-- Exercise --
Go through the data line by line. Copy each one holding the string "groups".

** Source material follows **

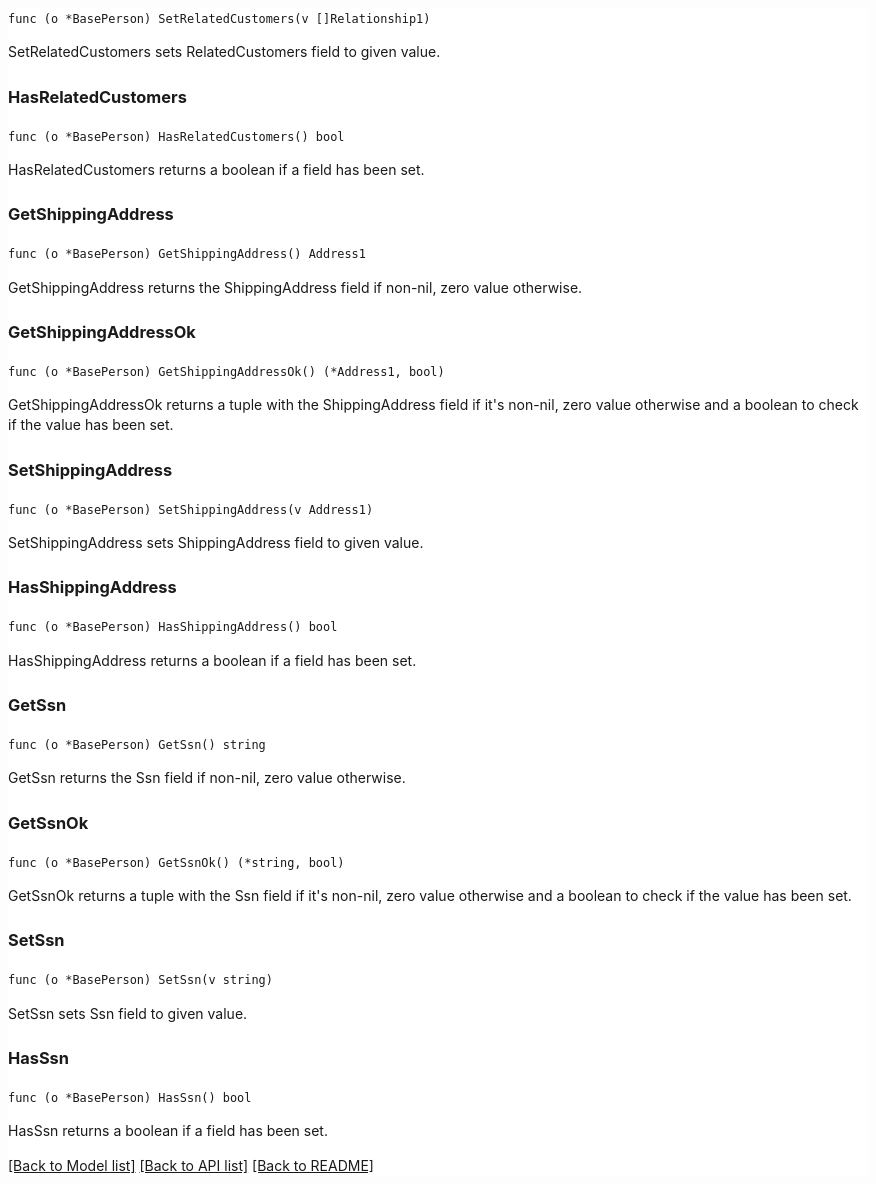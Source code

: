 `func (o *BasePerson) SetRelatedCustomers(v []Relationship1)`

SetRelatedCustomers sets RelatedCustomers field to given value.

### HasRelatedCustomers

`func (o *BasePerson) HasRelatedCustomers() bool`

HasRelatedCustomers returns a boolean if a field has been set.

### GetShippingAddress

`func (o *BasePerson) GetShippingAddress() Address1`

GetShippingAddress returns the ShippingAddress field if non-nil, zero value otherwise.

### GetShippingAddressOk

`func (o *BasePerson) GetShippingAddressOk() (*Address1, bool)`

GetShippingAddressOk returns a tuple with the ShippingAddress field if it's non-nil, zero value otherwise
and a boolean to check if the value has been set.

### SetShippingAddress

`func (o *BasePerson) SetShippingAddress(v Address1)`

SetShippingAddress sets ShippingAddress field to given value.

### HasShippingAddress

`func (o *BasePerson) HasShippingAddress() bool`

HasShippingAddress returns a boolean if a field has been set.

### GetSsn

`func (o *BasePerson) GetSsn() string`

GetSsn returns the Ssn field if non-nil, zero value otherwise.

### GetSsnOk

`func (o *BasePerson) GetSsnOk() (*string, bool)`

GetSsnOk returns a tuple with the Ssn field if it's non-nil, zero value otherwise
and a boolean to check if the value has been set.

### SetSsn

`func (o *BasePerson) SetSsn(v string)`

SetSsn sets Ssn field to given value.

### HasSsn

`func (o *BasePerson) HasSsn() bool`

HasSsn returns a boolean if a field has been set.


[[Back to Model list]](../README.md#documentation-for-models) [[Back to API list]](../README.md#documentation-for-api-endpoints) [[Back to README]](../README.md)


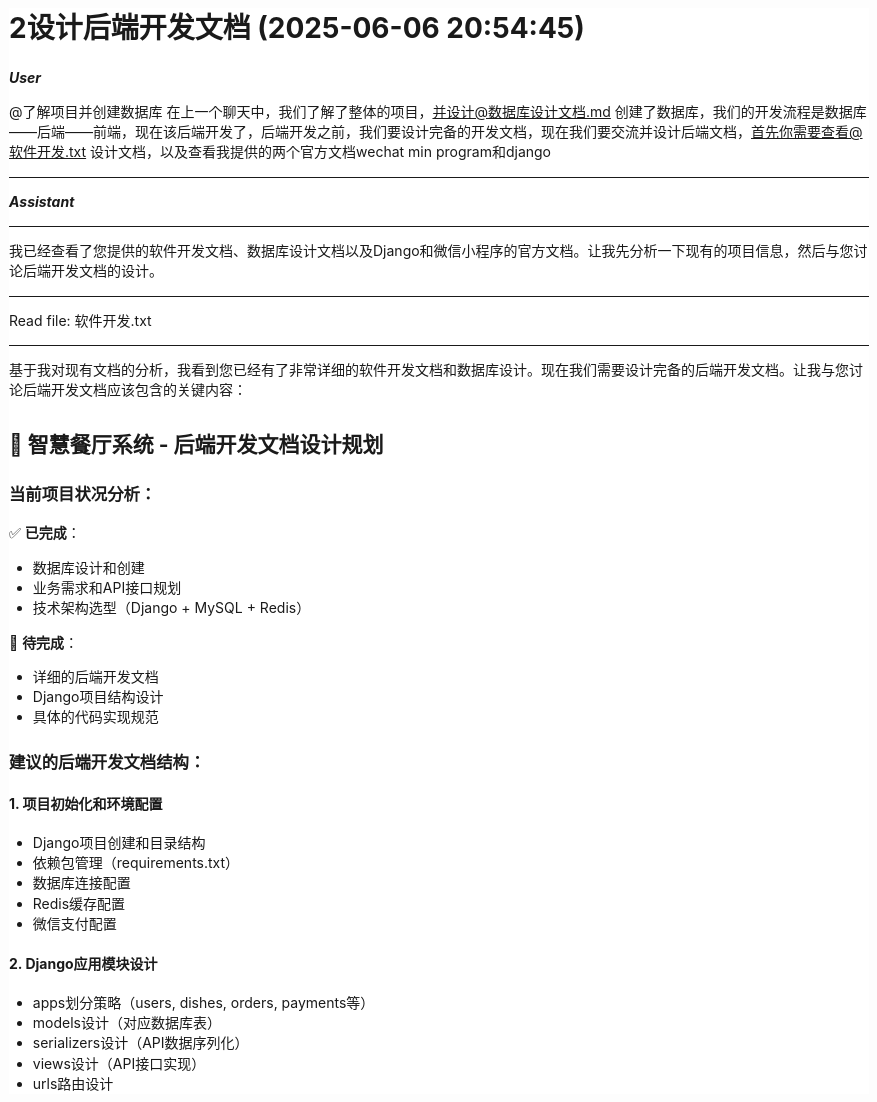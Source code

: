 

# 2设计后端开发文档 (2025-06-06 20:54:45)

_**User**_

@了解项目并创建数据库 
在上一个聊天中，我们了解了整体的项目，并设计@数据库设计文档.md 创建了数据库，我们的开发流程是数据库——后端——前端，现在该后端开发了，后端开发之前，我们要设计完备的开发文档，现在我们要交流并设计后端文档，首先你需要查看@软件开发.txt 设计文档，以及查看我提供的两个官方文档wechat min program和django

---

_**Assistant**_



---

我已经查看了您提供的软件开发文档、数据库设计文档以及Django和微信小程序的官方文档。让我先分析一下现有的项目信息，然后与您讨论后端开发文档的设计。

---

Read file: 软件开发.txt

---

基于我对现有文档的分析，我看到您已经有了非常详细的软件开发文档和数据库设计。现在我们需要设计完备的后端开发文档。让我与您讨论后端开发文档应该包含的关键内容：

## 🎯 智慧餐厅系统 - 后端开发文档设计规划

### 当前项目状况分析：
✅ **已完成**：
- 数据库设计和创建
- 业务需求和API接口规划
- 技术架构选型（Django + MySQL + Redis）

🔄 **待完成**：
- 详细的后端开发文档
- Django项目结构设计
- 具体的代码实现规范

### 建议的后端开发文档结构：

#### 1. **项目初始化和环境配置**
- Django项目创建和目录结构
- 依赖包管理（requirements.txt）
- 数据库连接配置
- Redis缓存配置
- 微信支付配置

#### 2. **Django应用模块设计**
- apps划分策略（users, dishes, orders, payments等）
- models设计（对应数据库表）
- serializers设计（API数据序列化）
- views设计（API接口实现）
- urls路由设计
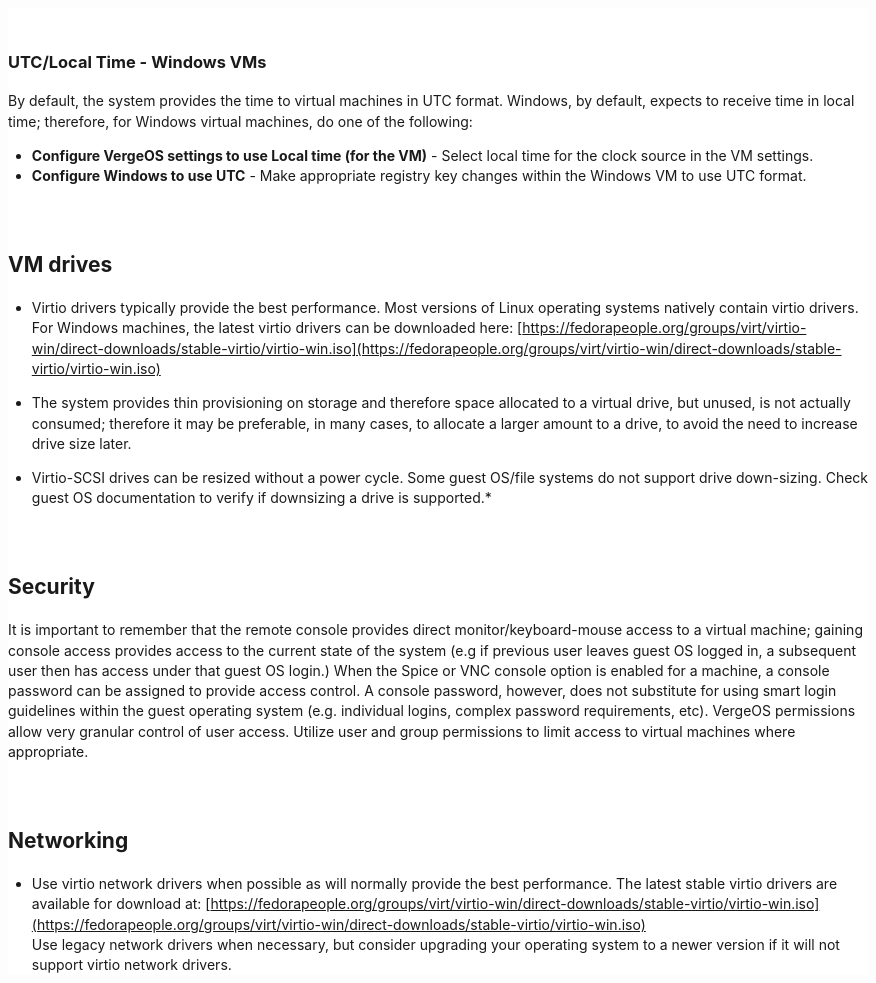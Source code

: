 <br>


### UTC/Local Time - Windows VMs

By default, the system provides the time to virtual machines in UTC format. Windows, by default, expects to receive time in local time; therefore, for Windows virtual machines, do one of the following:

-   **Configure VergeOS settings to use Local time (for the VM)** - Select local time for the clock source in the VM settings.
-   **Configure Windows to use UTC** - Make appropriate registry key changes within the Windows VM to use UTC format.

<br>



## VM drives

- Virtio drivers typically provide the best performance. Most versions of Linux operating systems natively contain virtio drivers.  
For Windows machines, the latest virtio drivers can be downloaded here: [https://fedorapeople.org/groups/virt/virtio-win/direct-downloads/stable-virtio/virtio-win.iso](https://fedorapeople.org/groups/virt/virtio-win/direct-downloads/stable-virtio/virtio-win.iso)

- The system provides thin provisioning on storage and therefore space allocated to a virtual drive, but unused, is not actually consumed; therefore it may be preferable, in many cases, to allocate a larger amount to a drive, to avoid the need to increase drive size later.

- Virtio-SCSI drives can be resized without a power cycle. Some guest OS/file systems do not support drive down-sizing. Check guest OS documentation to verify if downsizing a drive is supported.*

<br>


## Security

It is important to remember that the remote console provides direct monitor/keyboard-mouse access to a virtual machine; gaining console access provides access to the current state of the system (e.g if previous user leaves guest OS logged in, a subsequent user then has access under that guest OS login.) When the Spice or VNC console option is enabled for a machine, a console password can be assigned to provide access control. A console password, however, does not substitute for using smart login guidelines within the guest operating system (e.g. individual logins, complex password requirements, etc). VergeOS permissions allow very granular control of user access. Utilize user and group permissions to limit access to virtual machines where appropriate.

<br>


## Networking

- Use virtio network drivers when possible as will normally provide the best performance. The latest stable virtio drivers are available for download at: [https://fedorapeople.org/groups/virt/virtio-win/direct-downloads/stable-virtio/virtio-win.iso](https://fedorapeople.org/groups/virt/virtio-win/direct-downloads/stable-virtio/virtio-win.iso)  
Use legacy network drivers when necessary, but consider upgrading your operating system to a newer version if it will not support virtio network drivers.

** End of Source material **

-- Answer to the exercise --
For Windows machines, the latest virtio drivers can be downloaded here: [https://fedorapeople.org/groups/virt/virtio-win/direct-downloads/stable-virtio/virtio-win.iso](https://fedorapeople.org/groups/virt/virtio-win/direct-downloads/stable-virtio/virtio-win.iso)
- Use virtio network drivers when possible as will normally provide the best performance. The latest stable virtio drivers are available for download at: [https://fedorapeople.org/groups/virt/virtio-win/direct-downloads/stable-virtio/virtio-win.iso](https://fedorapeople.org/groups/virt/virtio-win/direct-downloads/stable-virtio/virtio-win.iso)  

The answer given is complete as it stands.